In the dynamic of internal political battles over security funding as well as operations, it’s easy to overlook the other forces at play. Through the lens of economics, we can reveal additional levers that contribute to the decision-making criteria. One of these is the pervasiveness of asymmetric information. For the average consumer, making decisions that increase security is often very difficult, as they lack two things that can assist them in good decision-making. The first is the domain knowledge necessary to understand what good security looks like. The dynamic between the evolution of controls and the nature and skillsets of attackers appears to shifts daily. It requires nothing less than full time devotion to understand these environmental elements in order to make a fully informed decision, which is clearly more than the average consumer has time to devote. The second is the lack of ability to directly observe the environments they are trying to measure. Because they aren’t employed in the security function of the organizations who are offering them security, they are necessarily withheld clandestine information about said security. Information that is vital in coming to an optimal resolution on the state of security for an organization. Often consumers are left to more readily available, yet misleading, indicators of security. These secondary and tertiary, often latent, factors are more difficult from which to correctly derive an accurate measure of security.

An example of this battle of indirectly observable economic factors plays out in the world of financial services and banking. The average consumer may be notified by a bank that their information was in scope of a recent security breach. Such breach notification letters connote action yet offer assurance that any damages the customer may incur will be handled by an insurance provider. What is the customer to do? Should they follow the advice of the letter, that is, do not take action, just monitor their accounts for fraud and rest assured that the firm whom just lost their data will handle things, or should they move their accounts to another provider? Each customer has their own calculus for how to make these decisions. Some will accept the premise of the letter with an uneasy feeling, yet others will stand on moral outrage and move their financial accounts to another provider. Each decision is not without its drawbacks, however. In the former, the customer has to have assessed that while security failed once, it likely won’t again and that if it did fail, the coverage offered will be necessary to offset any damages incurred. Note that in this option, the customer is forced to assess risk (frequency of loss as well as its impact). The latter scenario offers us another unique option. First, the customer has to assess that whatever the damages they have yet to incur, it is greater than the costs of switching accounts, which is not negligible. One must account for the time spent locating new providers and financial advisors, modifying automatic drafts and direct deposits, opening new accounts, and signing paperwork. This time is not trivial and says nothing of the most important factor in making this switch: is the firm that you are moving to more secure than the former? In truth, the average consumer will not know. They may choose a company that was not recently in the news for such problems (relying on secondarily observable, yet still latent, measures of security), but that does not mean that problems have existed in the past or will exist again. Indeed, the security of the new firm is just as opaque as the one the consumer just left. While switching may satiate their moral outrage, in truth it does nothing to aid them in increasing the security of their accounts.

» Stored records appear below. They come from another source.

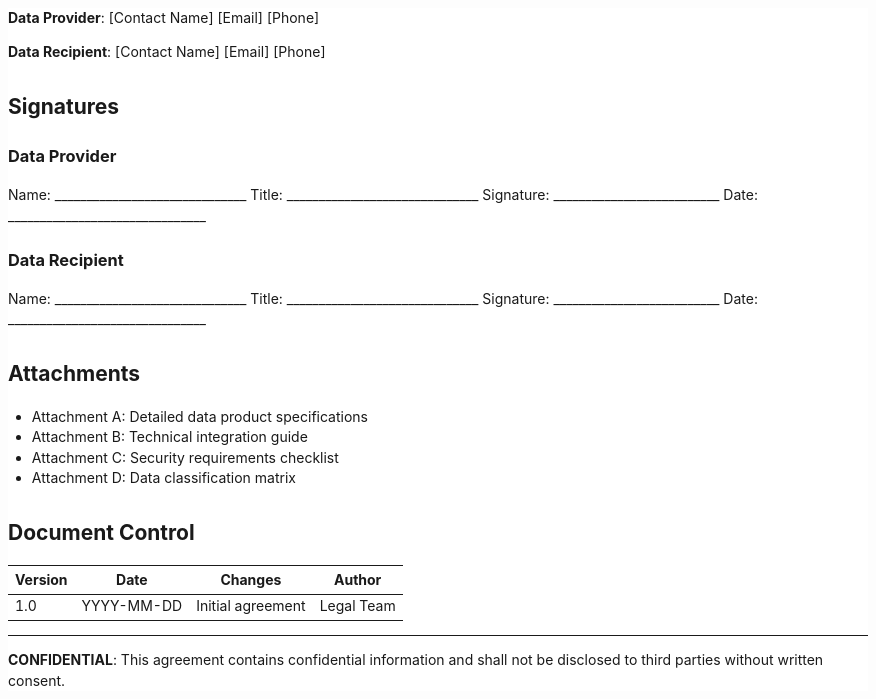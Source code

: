 **Data Provider**:
[Contact Name]
[Email]
[Phone]

**Data Recipient**:
[Contact Name]
[Email]
[Phone]

## Signatures

### Data Provider
Name: ______________________________
Title: ______________________________
Signature: __________________________
Date: _______________________________

### Data Recipient
Name: ______________________________
Title: ______________________________
Signature: __________________________
Date: _______________________________

## Attachments
- Attachment A: Detailed data product specifications
- Attachment B: Technical integration guide
- Attachment C: Security requirements checklist
- Attachment D: Data classification matrix

## Document Control
| Version | Date       | Changes                        | Author      |
|---------|------------|--------------------------------|-------------|
| 1.0     | YYYY-MM-DD | Initial agreement              | Legal Team  |

---

**CONFIDENTIAL**: This agreement contains confidential information and shall not be disclosed to third parties without written consent.
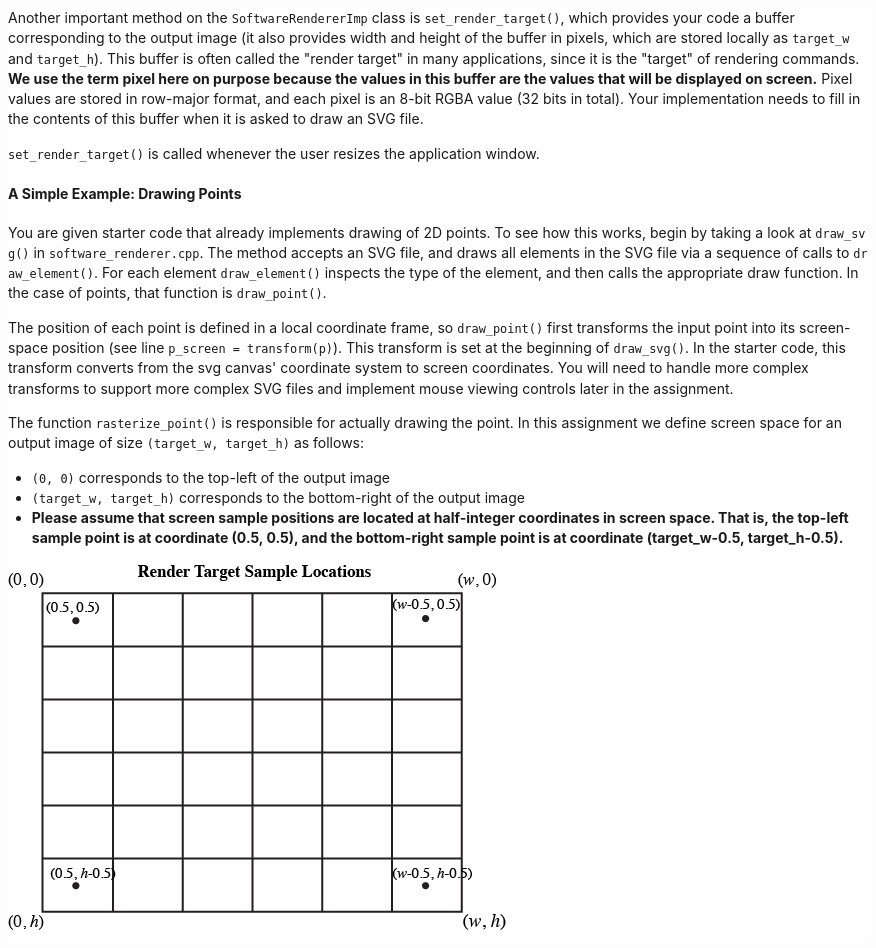 Another important method on the `SoftwareRendererImp` class is `set_render_target()`, which provides your code a buffer corresponding to the output image (it also provides width and height of the buffer in pixels, which are stored locally as `target_w` and `target_h`). This buffer is often called the "render target" in many applications, since it is the "target" of rendering commands. **We use the term pixel here on purpose because the values in this buffer are the values that will be displayed on screen.** Pixel values are stored in row-major format, and each pixel is an 8-bit RGBA value (32 bits in total). Your implementation needs to fill in the contents of this buffer when it is asked to draw an SVG file.

`set_render_target()` is called whenever the user resizes the application window.

#### A Simple Example: Drawing Points

You are given starter code that already implements drawing of 2D points. To see how this works, begin by taking a look at `draw_svg()` in `software_renderer.cpp`. The method accepts an SVG file, and draws all elements in the SVG file via a sequence of calls to `draw_element()`. For each element `draw_element()` inspects the type of the element, and then calls the appropriate draw function. In the case of points, that function is `draw_point()`.

The position of each point is defined in a local coordinate frame, so `draw_point()` first transforms the input point into its screen-space position (see line `p_screen = transform(p)`). This transform is set at the beginning of `draw_svg()`. In the starter code, this transform converts from the svg canvas' coordinate system to screen coordinates. You will need to handle more complex transforms to support more complex SVG files and implement mouse viewing controls later in the assignment.

The function `rasterize_point()` is responsible for actually drawing the point. In this assignment we define screen space for an output image of size `(target_w, target_h)` as follows:

- `(0, 0)` corresponds to the top-left of the output image
- `(target_w, target_h)` corresponds to the bottom-right of the output image
- **Please assume that screen sample positions are located at half-integer coordinates in screen space. That is, the top-left sample point is at coordinate (0.5, 0.5), and the bottom-right sample point is at coordinate (target_w-0.5, target_h-0.5).**

![Sample locations](misc/coord_1spp.png?raw=true)
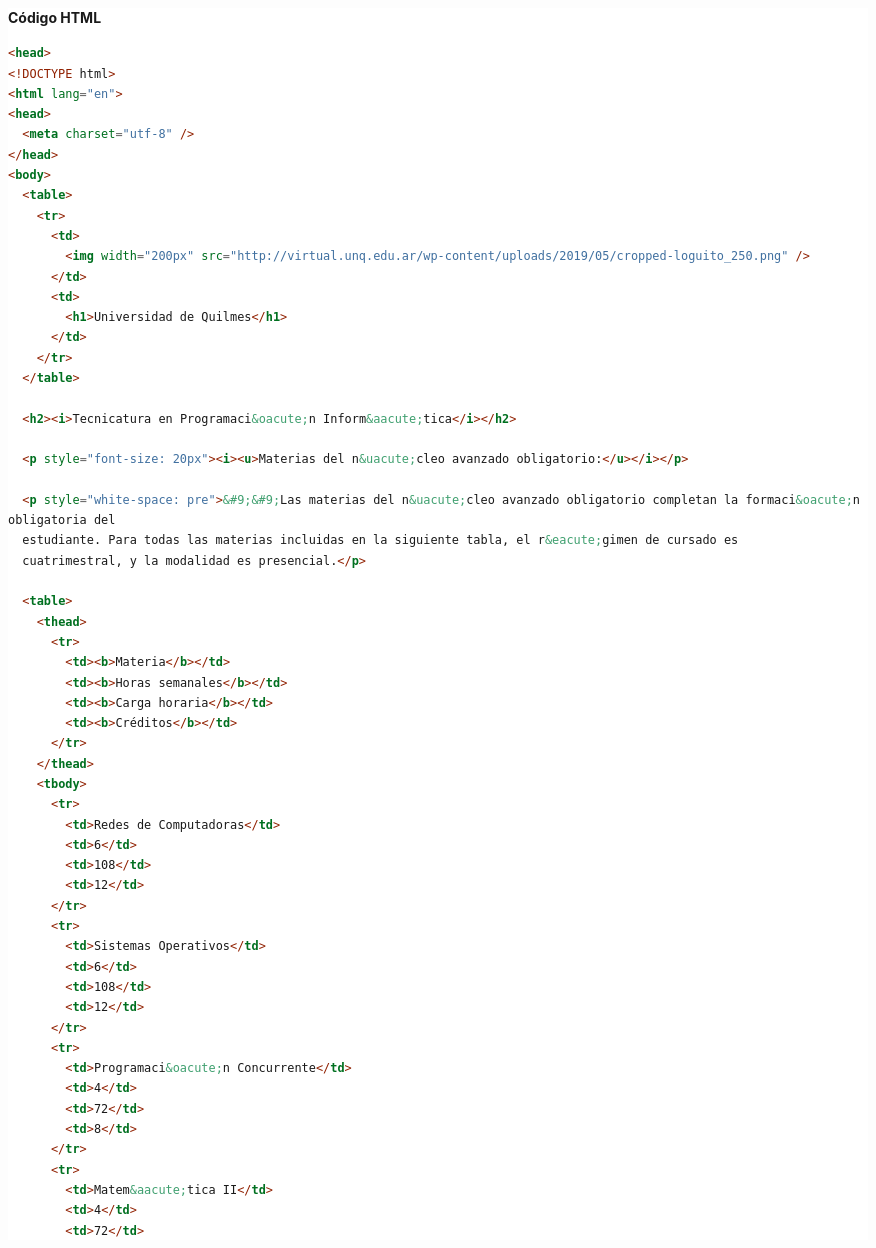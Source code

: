 **Código HTML**

```html
<head>
<!DOCTYPE html>
<html lang="en">
<head>
  <meta charset="utf-8" />
</head>
<body>
  <table>
    <tr>
      <td>
        <img width="200px" src="http://virtual.unq.edu.ar/wp-content/uploads/2019/05/cropped-loguito_250.png" />
      </td>
      <td>
        <h1>Universidad de Quilmes</h1>
      </td>
    </tr>
  </table>

  <h2><i>Tecnicatura en Programaci&oacute;n Inform&aacute;tica</i></h2>

  <p style="font-size: 20px"><i><u>Materias del n&uacute;cleo avanzado obligatorio:</u></i></p>

  <p style="white-space: pre">&#9;&#9;Las materias del n&uacute;cleo avanzado obligatorio completan la formaci&oacute;n obligatoria del
  estudiante. Para todas las materias incluidas en la siguiente tabla, el r&eacute;gimen de cursado es
  cuatrimestral, y la modalidad es presencial.</p>

  <table>
    <thead>
      <tr>
        <td><b>Materia</b></td>
        <td><b>Horas semanales</b></td>
        <td><b>Carga horaria</b></td>
        <td><b>Créditos</b></td>
      </tr>
    </thead>
    <tbody>
      <tr>
        <td>Redes de Computadoras</td>
        <td>6</td>
        <td>108</td>
        <td>12</td>
      </tr>
      <tr>
        <td>Sistemas Operativos</td>
        <td>6</td>
        <td>108</td>
        <td>12</td>
      </tr>
      <tr>
        <td>Programaci&oacute;n Concurrente</td>
        <td>4</td>
        <td>72</td>
        <td>8</td>
      </tr>
      <tr>
        <td>Matem&aacute;tica II</td>
        <td>4</td>
        <td>72</td>
```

This is but a brief analysis of the role that economics plays in describing the behaviors, decisions, and attitudes of consumers and their security choices. However, it does help to better ascribe actions of large groups of people. For instance, it shows why most consumers won’t switch their business to another financial provider following a breach (repeat offenders, and especially those with failures in quick succession excluded). One may call this kind of behavior irrational, and indeed, many in the security community do just that by predicting wave after wave of defecting customers in a catastrophically spiraling disaster of attrition. Instead, what we see is in direct opposition to what was predicted. It can be said that when such a conflict exists between reality and a model, reality wins. Economic principles, as applied to information security, can help explain why one model has failed, and why another model might be more correct.

Knuckle Busters

Where I live, we have been experiencing a lot of severe weather and with it, power outages. Its always fascinating to students of risk to watch how organizations behave in these scenarios. Especially interesting are how retail establishments deal with payment issues.

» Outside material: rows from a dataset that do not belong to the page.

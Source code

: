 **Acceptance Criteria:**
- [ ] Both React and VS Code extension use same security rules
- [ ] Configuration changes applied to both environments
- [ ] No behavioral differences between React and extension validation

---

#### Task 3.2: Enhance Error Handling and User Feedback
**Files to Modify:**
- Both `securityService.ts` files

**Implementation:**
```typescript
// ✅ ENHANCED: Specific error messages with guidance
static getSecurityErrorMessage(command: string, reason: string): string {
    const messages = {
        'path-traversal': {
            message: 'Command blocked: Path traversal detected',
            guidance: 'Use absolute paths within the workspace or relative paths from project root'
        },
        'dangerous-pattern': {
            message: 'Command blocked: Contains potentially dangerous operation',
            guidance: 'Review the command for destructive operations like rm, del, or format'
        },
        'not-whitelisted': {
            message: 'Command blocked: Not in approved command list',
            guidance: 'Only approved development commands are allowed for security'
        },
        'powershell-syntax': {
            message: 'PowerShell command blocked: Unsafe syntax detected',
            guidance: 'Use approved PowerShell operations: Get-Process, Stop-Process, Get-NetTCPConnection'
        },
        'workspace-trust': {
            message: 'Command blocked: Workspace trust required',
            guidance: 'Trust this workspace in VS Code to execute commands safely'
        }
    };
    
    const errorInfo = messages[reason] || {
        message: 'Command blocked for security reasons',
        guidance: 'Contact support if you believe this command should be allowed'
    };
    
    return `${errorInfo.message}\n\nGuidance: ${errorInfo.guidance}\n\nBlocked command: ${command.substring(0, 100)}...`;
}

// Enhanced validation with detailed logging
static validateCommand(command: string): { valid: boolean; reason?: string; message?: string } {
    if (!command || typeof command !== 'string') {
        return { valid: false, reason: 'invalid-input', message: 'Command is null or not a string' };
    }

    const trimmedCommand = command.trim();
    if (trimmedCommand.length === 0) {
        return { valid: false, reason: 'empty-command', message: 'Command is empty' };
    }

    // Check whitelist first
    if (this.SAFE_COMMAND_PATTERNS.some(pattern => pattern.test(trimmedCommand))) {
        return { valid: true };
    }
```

I entered an office supply store the other day to purchase some equipment I needed. Its important to note that there were NO power outages this day. As I entered, I was told that they were unable to accept credit cards and could only take cash. Immediately, I asked why they don’t just use the “knuckle busters” to imprint the cards. They said they couldn’t do authorization. I gestured as if turning over the imaginary credit card in my hand and told them to call the number of the back. They repeated their lines and added that it was “company-wide.” I realized I wasn’t going to get through to them (nor could they make such decisions at the store level anyways), so I left to go to another store to purchase my wares.

We live in society that is increasingly going without cash. The latest IEEE Spectrum magazine spent an entire issue discussing the move to a cashless society. Its for this reason that not being able to accept payment cards during an outage seems entirely unreasonable. In fact, given the proliferation of cards and dearth of cash, one might not say “accept payment cards” and just say “accept payment.” Especially at the establishment I was at where most transactions wouldn’t be completed with the change and few bills I had on me.

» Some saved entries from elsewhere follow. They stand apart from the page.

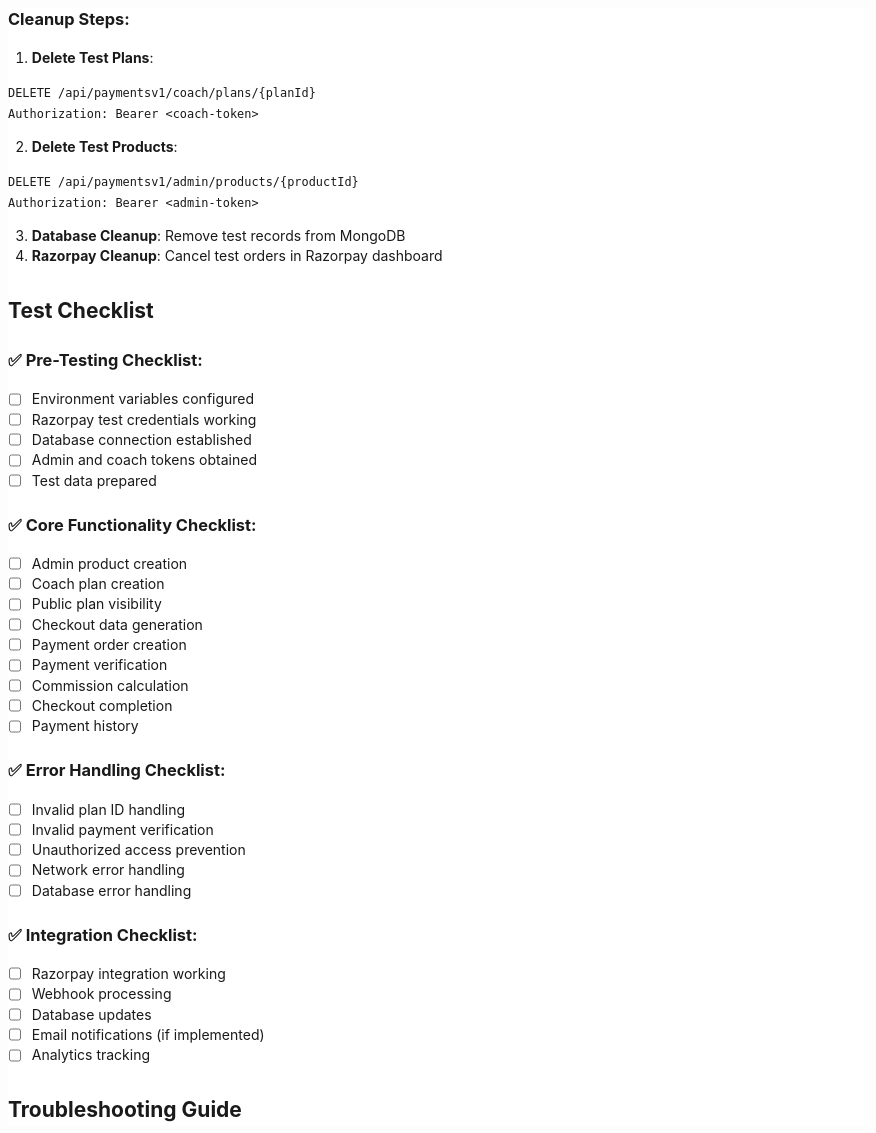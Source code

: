 ### Cleanup Steps:
1. **Delete Test Plans**:
```http
DELETE /api/paymentsv1/coach/plans/{planId}
Authorization: Bearer <coach-token>
```

2. **Delete Test Products**:
```http
DELETE /api/paymentsv1/admin/products/{productId}
Authorization: Bearer <admin-token>
```

3. **Database Cleanup**: Remove test records from MongoDB
4. **Razorpay Cleanup**: Cancel test orders in Razorpay dashboard

## Test Checklist

### ✅ Pre-Testing Checklist:
- [ ] Environment variables configured
- [ ] Razorpay test credentials working
- [ ] Database connection established
- [ ] Admin and coach tokens obtained
- [ ] Test data prepared

### ✅ Core Functionality Checklist:
- [ ] Admin product creation
- [ ] Coach plan creation
- [ ] Public plan visibility
- [ ] Checkout data generation
- [ ] Payment order creation
- [ ] Payment verification
- [ ] Commission calculation
- [ ] Checkout completion
- [ ] Payment history

### ✅ Error Handling Checklist:
- [ ] Invalid plan ID handling
- [ ] Invalid payment verification
- [ ] Unauthorized access prevention
- [ ] Network error handling
- [ ] Database error handling

### ✅ Integration Checklist:
- [ ] Razorpay integration working
- [ ] Webhook processing
- [ ] Database updates
- [ ] Email notifications (if implemented)
- [ ] Analytics tracking

## Troubleshooting Guide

So why then do so many places not have backup payment using a knuckle buster?

It’s likely just lack of planning, but lets assume a risk-based decision making model. We own the store and probably have numbers on how many transaction we do on a given day and for how much. If we add some information about how often the power/server/etc. goes out, we can come to an average amount of money that we think we would loose not accepting credit cards during an outage. But don’t stop there: we also have to work on the threat side as well. Consider how many people we think are going to defraud us during this time. It would seem to me (but I’m willing to be wrong) that there are not “knuckle buster” fraud rings waiting for outages to swoop in and buy up lots of office supplies with fraudulent credit cards that can’t be authorized in real-time.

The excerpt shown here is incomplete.